▶ [What you have to do] How many lines of the data contain the string "duration"? Write the number and nothing more.

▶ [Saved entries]
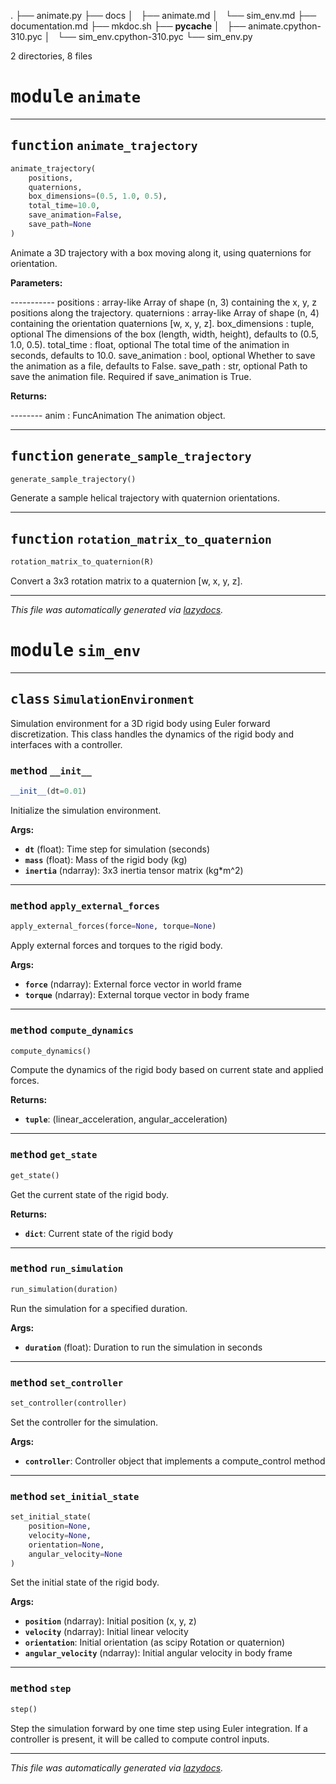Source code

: .
├── animate.py
├── docs
│   ├── animate.md
│   └── sim_env.md
├── documentation.md
├── mkdoc.sh
├── __pycache__
│   ├── animate.cpython-310.pyc
│   └── sim_env.cpython-310.pyc
└── sim_env.py

2 directories, 8 files
<!-- markdownlint-disable -->

# <kbd>module</kbd> `animate`





---

## <kbd>function</kbd> `animate_trajectory`

```python
animate_trajectory(
    positions,
    quaternions,
    box_dimensions=(0.5, 1.0, 0.5),
    total_time=10.0,
    save_animation=False,
    save_path=None
)
```

Animate a 3D trajectory with a box moving along it, using quaternions for orientation. 



**Parameters:**
 
----------- positions : array-like  Array of shape (n, 3) containing the x, y, z positions along the trajectory. quaternions : array-like  Array of shape (n, 4) containing the orientation quaternions [w, x, y, z]. box_dimensions : tuple, optional  The dimensions of the box (length, width, height), defaults to (0.5, 1.0, 0.5). total_time : float, optional  The total time of the animation in seconds, defaults to 10.0. save_animation : bool, optional  Whether to save the animation as a file, defaults to False. save_path : str, optional  Path to save the animation file. Required if save_animation is True. 



**Returns:**
 
-------- anim : FuncAnimation  The animation object. 


---

## <kbd>function</kbd> `generate_sample_trajectory`

```python
generate_sample_trajectory()
```

Generate a sample helical trajectory with quaternion orientations. 


---

## <kbd>function</kbd> `rotation_matrix_to_quaternion`

```python
rotation_matrix_to_quaternion(R)
```

Convert a 3x3 rotation matrix to a quaternion [w, x, y, z]. 




---

_This file was automatically generated via [lazydocs](https://github.com/ml-tooling/lazydocs)._
<!-- markdownlint-disable -->

# <kbd>module</kbd> `sim_env`






---

## <kbd>class</kbd> `SimulationEnvironment`
Simulation environment for a 3D rigid body using Euler forward discretization. This class handles the dynamics of the rigid body and interfaces with a controller. 

### <kbd>method</kbd> `__init__`

```python
__init__(dt=0.01)
```

Initialize the simulation environment. 



**Args:**
 
 - <b>`dt`</b> (float):  Time step for simulation (seconds) 
 - <b>`mass`</b> (float):  Mass of the rigid body (kg) 
 - <b>`inertia`</b> (ndarray):  3x3 inertia tensor matrix (kg*m^2) 




---

### <kbd>method</kbd> `apply_external_forces`

```python
apply_external_forces(force=None, torque=None)
```

Apply external forces and torques to the rigid body. 



**Args:**
 
 - <b>`force`</b> (ndarray):  External force vector in world frame 
 - <b>`torque`</b> (ndarray):  External torque vector in body frame 

---

### <kbd>method</kbd> `compute_dynamics`

```python
compute_dynamics()
```

Compute the dynamics of the rigid body based on current state and applied forces. 



**Returns:**
 
 - <b>`tuple`</b>:  (linear_acceleration, angular_acceleration) 

---

### <kbd>method</kbd> `get_state`

```python
get_state()
```

Get the current state of the rigid body. 



**Returns:**
 
 - <b>`dict`</b>:  Current state of the rigid body 

---

### <kbd>method</kbd> `run_simulation`

```python
run_simulation(duration)
```

Run the simulation for a specified duration. 



**Args:**
 
 - <b>`duration`</b> (float):  Duration to run the simulation in seconds 

---

### <kbd>method</kbd> `set_controller`

```python
set_controller(controller)
```

Set the controller for the simulation. 



**Args:**
 
 - <b>`controller`</b>:  Controller object that implements a compute_control method 

---

### <kbd>method</kbd> `set_initial_state`

```python
set_initial_state(
    position=None,
    velocity=None,
    orientation=None,
    angular_velocity=None
)
```

Set the initial state of the rigid body. 



**Args:**
 
 - <b>`position`</b> (ndarray):  Initial position (x, y, z) 
 - <b>`velocity`</b> (ndarray):  Initial linear velocity 
 - <b>`orientation`</b>:  Initial orientation (as scipy Rotation or quaternion) 
 - <b>`angular_velocity`</b> (ndarray):  Initial angular velocity in body frame 

---

### <kbd>method</kbd> `step`

```python
step()
```

Step the simulation forward by one time step using Euler integration. If a controller is present, it will be called to compute control inputs. 




---

_This file was automatically generated via [lazydocs](https://github.com/ml-tooling/lazydocs)._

▶ [Answer to this task] 3